Hay que reconocer que, aparte de con las creencias y ritos de arraigo popular, la Iglesia medra en nuestro país y en el mundo gracias a un altísimo estatus económico y social conquistado trabajosamente a base de derramamiento de sangre y abuso de poder durante siglos… ¡pero sigue siendo considerada la institución del bien por excelencia! Algunos se preguntan: «¿cómo explicar algo así si no hay todo un Dios (malvadillo, eso sí) detrás, eh?».

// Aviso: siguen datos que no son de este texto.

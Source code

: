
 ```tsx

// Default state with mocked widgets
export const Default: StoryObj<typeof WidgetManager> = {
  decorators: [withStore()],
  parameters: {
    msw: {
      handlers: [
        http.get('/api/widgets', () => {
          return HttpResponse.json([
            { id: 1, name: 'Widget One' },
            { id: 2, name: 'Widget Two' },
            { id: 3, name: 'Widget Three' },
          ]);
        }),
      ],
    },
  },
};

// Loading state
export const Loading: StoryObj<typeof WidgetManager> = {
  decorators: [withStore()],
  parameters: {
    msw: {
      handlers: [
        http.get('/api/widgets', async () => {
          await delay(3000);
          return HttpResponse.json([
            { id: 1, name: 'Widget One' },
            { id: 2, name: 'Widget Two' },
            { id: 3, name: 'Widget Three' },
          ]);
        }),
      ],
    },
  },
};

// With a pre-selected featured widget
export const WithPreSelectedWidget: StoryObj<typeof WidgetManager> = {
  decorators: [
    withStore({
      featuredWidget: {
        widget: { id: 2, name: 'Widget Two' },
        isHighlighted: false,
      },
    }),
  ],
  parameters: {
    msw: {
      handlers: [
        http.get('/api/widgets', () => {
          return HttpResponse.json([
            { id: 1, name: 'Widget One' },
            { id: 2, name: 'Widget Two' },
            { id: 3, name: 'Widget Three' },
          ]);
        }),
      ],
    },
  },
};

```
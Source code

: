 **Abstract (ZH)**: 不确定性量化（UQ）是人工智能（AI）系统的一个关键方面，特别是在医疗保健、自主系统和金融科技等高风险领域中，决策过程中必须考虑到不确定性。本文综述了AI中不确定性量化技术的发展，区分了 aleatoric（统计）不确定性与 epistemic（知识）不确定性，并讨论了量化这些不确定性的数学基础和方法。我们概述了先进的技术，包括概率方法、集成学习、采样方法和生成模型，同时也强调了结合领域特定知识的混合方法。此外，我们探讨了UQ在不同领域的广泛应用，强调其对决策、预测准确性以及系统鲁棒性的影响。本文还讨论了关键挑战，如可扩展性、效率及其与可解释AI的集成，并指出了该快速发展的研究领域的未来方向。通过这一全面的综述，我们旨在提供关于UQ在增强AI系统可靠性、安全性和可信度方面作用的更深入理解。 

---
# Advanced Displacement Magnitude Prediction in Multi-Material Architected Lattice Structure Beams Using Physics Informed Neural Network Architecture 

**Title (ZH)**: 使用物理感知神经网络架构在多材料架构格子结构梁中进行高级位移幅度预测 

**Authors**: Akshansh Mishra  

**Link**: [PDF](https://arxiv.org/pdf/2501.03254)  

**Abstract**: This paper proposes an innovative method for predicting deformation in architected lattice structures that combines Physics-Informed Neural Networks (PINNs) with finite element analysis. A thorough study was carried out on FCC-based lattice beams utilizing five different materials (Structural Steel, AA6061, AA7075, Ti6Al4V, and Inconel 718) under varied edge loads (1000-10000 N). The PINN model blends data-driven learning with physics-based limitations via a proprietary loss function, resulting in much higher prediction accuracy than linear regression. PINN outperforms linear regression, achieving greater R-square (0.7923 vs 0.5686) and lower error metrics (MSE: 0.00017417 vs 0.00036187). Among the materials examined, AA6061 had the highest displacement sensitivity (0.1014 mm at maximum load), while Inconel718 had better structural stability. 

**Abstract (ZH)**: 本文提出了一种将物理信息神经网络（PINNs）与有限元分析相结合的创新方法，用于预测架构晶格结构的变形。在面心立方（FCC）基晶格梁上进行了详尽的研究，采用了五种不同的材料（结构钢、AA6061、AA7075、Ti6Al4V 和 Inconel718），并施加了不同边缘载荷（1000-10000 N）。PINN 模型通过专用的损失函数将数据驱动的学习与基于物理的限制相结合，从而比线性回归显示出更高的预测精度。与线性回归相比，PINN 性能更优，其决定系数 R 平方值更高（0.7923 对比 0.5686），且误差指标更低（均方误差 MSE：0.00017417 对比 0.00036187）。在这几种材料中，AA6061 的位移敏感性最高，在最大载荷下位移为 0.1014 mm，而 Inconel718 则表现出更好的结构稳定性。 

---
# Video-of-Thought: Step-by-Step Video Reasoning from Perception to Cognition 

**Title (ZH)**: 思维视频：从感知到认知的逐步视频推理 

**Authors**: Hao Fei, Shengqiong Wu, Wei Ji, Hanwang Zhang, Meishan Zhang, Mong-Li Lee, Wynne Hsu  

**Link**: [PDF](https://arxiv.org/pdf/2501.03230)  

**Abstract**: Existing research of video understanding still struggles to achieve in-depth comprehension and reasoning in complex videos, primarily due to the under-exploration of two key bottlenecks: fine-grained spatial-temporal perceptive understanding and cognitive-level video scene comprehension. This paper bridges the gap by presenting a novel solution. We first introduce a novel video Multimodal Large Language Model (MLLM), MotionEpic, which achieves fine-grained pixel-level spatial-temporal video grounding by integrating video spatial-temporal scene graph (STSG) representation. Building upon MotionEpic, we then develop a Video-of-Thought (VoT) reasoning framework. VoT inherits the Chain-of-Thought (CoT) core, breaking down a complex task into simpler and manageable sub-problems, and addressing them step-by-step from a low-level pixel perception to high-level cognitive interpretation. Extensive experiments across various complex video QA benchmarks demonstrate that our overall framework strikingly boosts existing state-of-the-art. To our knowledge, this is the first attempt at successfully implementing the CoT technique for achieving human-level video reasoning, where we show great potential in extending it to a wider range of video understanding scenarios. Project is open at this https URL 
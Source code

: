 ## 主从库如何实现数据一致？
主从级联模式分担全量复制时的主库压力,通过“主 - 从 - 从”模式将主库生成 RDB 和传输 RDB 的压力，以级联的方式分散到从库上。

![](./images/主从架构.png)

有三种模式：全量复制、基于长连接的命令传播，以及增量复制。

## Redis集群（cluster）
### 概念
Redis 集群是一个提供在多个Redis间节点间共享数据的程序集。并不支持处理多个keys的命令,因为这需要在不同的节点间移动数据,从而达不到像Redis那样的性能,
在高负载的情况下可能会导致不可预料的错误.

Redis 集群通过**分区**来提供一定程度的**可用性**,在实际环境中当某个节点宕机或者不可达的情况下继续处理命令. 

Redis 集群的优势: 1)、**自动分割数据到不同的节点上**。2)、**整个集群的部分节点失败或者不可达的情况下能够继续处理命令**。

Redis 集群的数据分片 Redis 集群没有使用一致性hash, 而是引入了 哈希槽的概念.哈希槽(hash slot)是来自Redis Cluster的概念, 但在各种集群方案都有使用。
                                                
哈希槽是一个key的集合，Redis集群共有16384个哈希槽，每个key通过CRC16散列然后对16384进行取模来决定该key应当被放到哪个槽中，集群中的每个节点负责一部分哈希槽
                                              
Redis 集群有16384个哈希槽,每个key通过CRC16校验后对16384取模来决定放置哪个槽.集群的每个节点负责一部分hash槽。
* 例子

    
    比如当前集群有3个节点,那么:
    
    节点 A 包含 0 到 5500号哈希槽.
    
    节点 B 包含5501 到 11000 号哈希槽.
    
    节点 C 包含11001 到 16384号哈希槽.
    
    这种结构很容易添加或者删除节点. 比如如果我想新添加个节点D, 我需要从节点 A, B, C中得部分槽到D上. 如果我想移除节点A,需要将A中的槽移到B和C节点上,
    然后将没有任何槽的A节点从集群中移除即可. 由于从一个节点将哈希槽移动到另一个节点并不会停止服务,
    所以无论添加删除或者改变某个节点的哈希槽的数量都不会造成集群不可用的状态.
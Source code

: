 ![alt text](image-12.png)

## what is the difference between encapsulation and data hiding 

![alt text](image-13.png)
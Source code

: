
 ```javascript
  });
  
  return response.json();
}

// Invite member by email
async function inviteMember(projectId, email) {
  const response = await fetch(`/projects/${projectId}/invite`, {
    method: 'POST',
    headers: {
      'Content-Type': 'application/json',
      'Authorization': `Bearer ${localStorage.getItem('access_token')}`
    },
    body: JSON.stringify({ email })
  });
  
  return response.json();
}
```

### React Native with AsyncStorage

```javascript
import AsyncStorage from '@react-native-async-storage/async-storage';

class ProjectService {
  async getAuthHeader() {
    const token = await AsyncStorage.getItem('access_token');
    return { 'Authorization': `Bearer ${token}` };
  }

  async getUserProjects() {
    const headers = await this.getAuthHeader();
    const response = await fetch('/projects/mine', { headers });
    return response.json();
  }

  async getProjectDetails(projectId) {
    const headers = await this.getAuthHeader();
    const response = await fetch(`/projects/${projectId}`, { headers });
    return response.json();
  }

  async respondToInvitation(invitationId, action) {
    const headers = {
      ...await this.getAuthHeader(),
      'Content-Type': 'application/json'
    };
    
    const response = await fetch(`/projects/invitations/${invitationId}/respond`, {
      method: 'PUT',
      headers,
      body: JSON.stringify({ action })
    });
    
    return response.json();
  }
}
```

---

Ese estatus nos ayuda a explicar el apoyo institucional a la Iglesia, y a eventos como el que nos ocupa, de tantos cargos públicos (alcaldes, militares, etc.) que tienen, bien dos dedos de frente, bien unas convicciones democráticas de mejillones en escabeche, o -lo más frecuente, me temo- las dos cosas a la vez. Cargos que no respetan la libertad de conciencia de los españoles, ¿hay algún problema? ¡No! De hecho, los ejemplos supremos son el rey Juan Carlos y su hijo Felipe; al fin y al cabo, son los cargos de origen más antidemocrático que disfrutamos; no sólo no han sido elegidos por la ciudadanía, sino que el Rey fue impuesto por aquel insigne católico llamado Franco, el caudillo de España por la gracia de Dios. Padre e hijo exhiben su espíritu santo -sus apegos supersticiosos- cuando nos representan a todos, con un par: no en privado, como debería ser si respetaran la Constitución (aconfesional) y al resto de ciudadanos, sino como autoridades máximas del Estado… y haciendo campechano alarde («¿eh, pod qué no te callas?», podría decirme el padre). Cuando el rey, ejerciendo de tal -de símbolo de la unidad y permanencia de España, según dice el art. 56.1 de la Constitución- se humilla ante el Papa arrodillándose, nos humilla a todos los españoles. Parece que no hay nada que hacer contra estas y otras actitudes reprobables (si las hubiere, quiero decir) de «la Corona»: es inviolable, a diferencia de los niños catequizados por la Iglesia; el responsable legal de los actos del rey es el presidente del Gobierno. Y si el «primer alcalde» actúa con esta simpática insolencia, hasta el último mono -alcalde, en este caso- se cree legitimado para imitarlo.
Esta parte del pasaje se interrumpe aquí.